Fight? Fight? Fight?
While VMware moved away from client hypervisors, they had to agree that an end user compute device strategy must encompass non-VDI. Their Mirage technology can be considered desktop virtualization, but it is not a client hypervisor. Client hypervisor vendors such as Citrix (who subsumed Virtual Computer’s NxTop) , MokaFive, Parallels, Virtual Bridges and joined by Zirtu. Organisations like WorldView look to innovate on desktop vitualization through containers rather than full virtualization.
Tablets. Touch Screen capable laptops. Hybrid devices with detachable screens. The netbook might be dead, or they could just be resting. The presence of tablets has undeniably shaken the netbook market but businesses still need powerful, capable laptops.
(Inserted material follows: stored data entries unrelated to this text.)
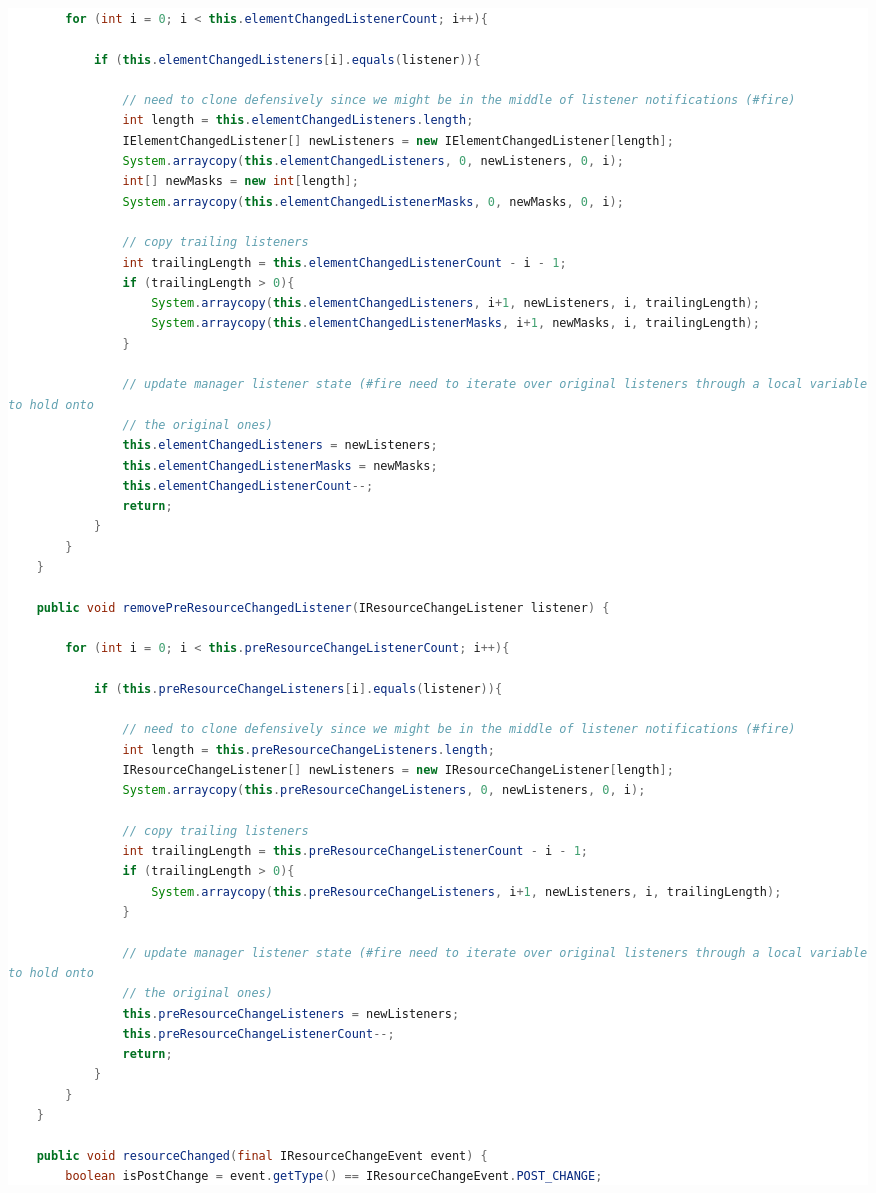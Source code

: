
 ```java
		for (int i = 0; i < this.elementChangedListenerCount; i++){
			
			if (this.elementChangedListeners[i].equals(listener)){
				
				// need to clone defensively since we might be in the middle of listener notifications (#fire)
				int length = this.elementChangedListeners.length;
				IElementChangedListener[] newListeners = new IElementChangedListener[length];
				System.arraycopy(this.elementChangedListeners, 0, newListeners, 0, i);
				int[] newMasks = new int[length];
				System.arraycopy(this.elementChangedListenerMasks, 0, newMasks, 0, i);
				
				// copy trailing listeners
				int trailingLength = this.elementChangedListenerCount - i - 1;
				if (trailingLength > 0){
					System.arraycopy(this.elementChangedListeners, i+1, newListeners, i, trailingLength);
					System.arraycopy(this.elementChangedListenerMasks, i+1, newMasks, i, trailingLength);
				}
				
				// update manager listener state (#fire need to iterate over original listeners through a local variable to hold onto
				// the original ones)
				this.elementChangedListeners = newListeners;
				this.elementChangedListenerMasks = newMasks;
				this.elementChangedListenerCount--;
				return;
			}
		}
	}

	public void removePreResourceChangedListener(IResourceChangeListener listener) {
		
		for (int i = 0; i < this.preResourceChangeListenerCount; i++){
			
			if (this.preResourceChangeListeners[i].equals(listener)){
				
				// need to clone defensively since we might be in the middle of listener notifications (#fire)
				int length = this.preResourceChangeListeners.length;
				IResourceChangeListener[] newListeners = new IResourceChangeListener[length];
				System.arraycopy(this.preResourceChangeListeners, 0, newListeners, 0, i);
				
				// copy trailing listeners
				int trailingLength = this.preResourceChangeListenerCount - i - 1;
				if (trailingLength > 0){
					System.arraycopy(this.preResourceChangeListeners, i+1, newListeners, i, trailingLength);
				}
				
				// update manager listener state (#fire need to iterate over original listeners through a local variable to hold onto
				// the original ones)
				this.preResourceChangeListeners = newListeners;
				this.preResourceChangeListenerCount--;
				return;
			}
		}
	}

	public void resourceChanged(final IResourceChangeEvent event) {
		boolean isPostChange = event.getType() == IResourceChangeEvent.POST_CHANGE;
```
Bring Your Own Pencil aside – there is still a need to manage “stuff”: still large and small organisations who need to manage the delivery of IT including the end device. The question remains how are devices, and the all important data and applications on them, managed? Hosted and session based desktops have their place – but offline capable device requirements will remain. Is Intelligent Desktop Virtualization the same as client hypervisors?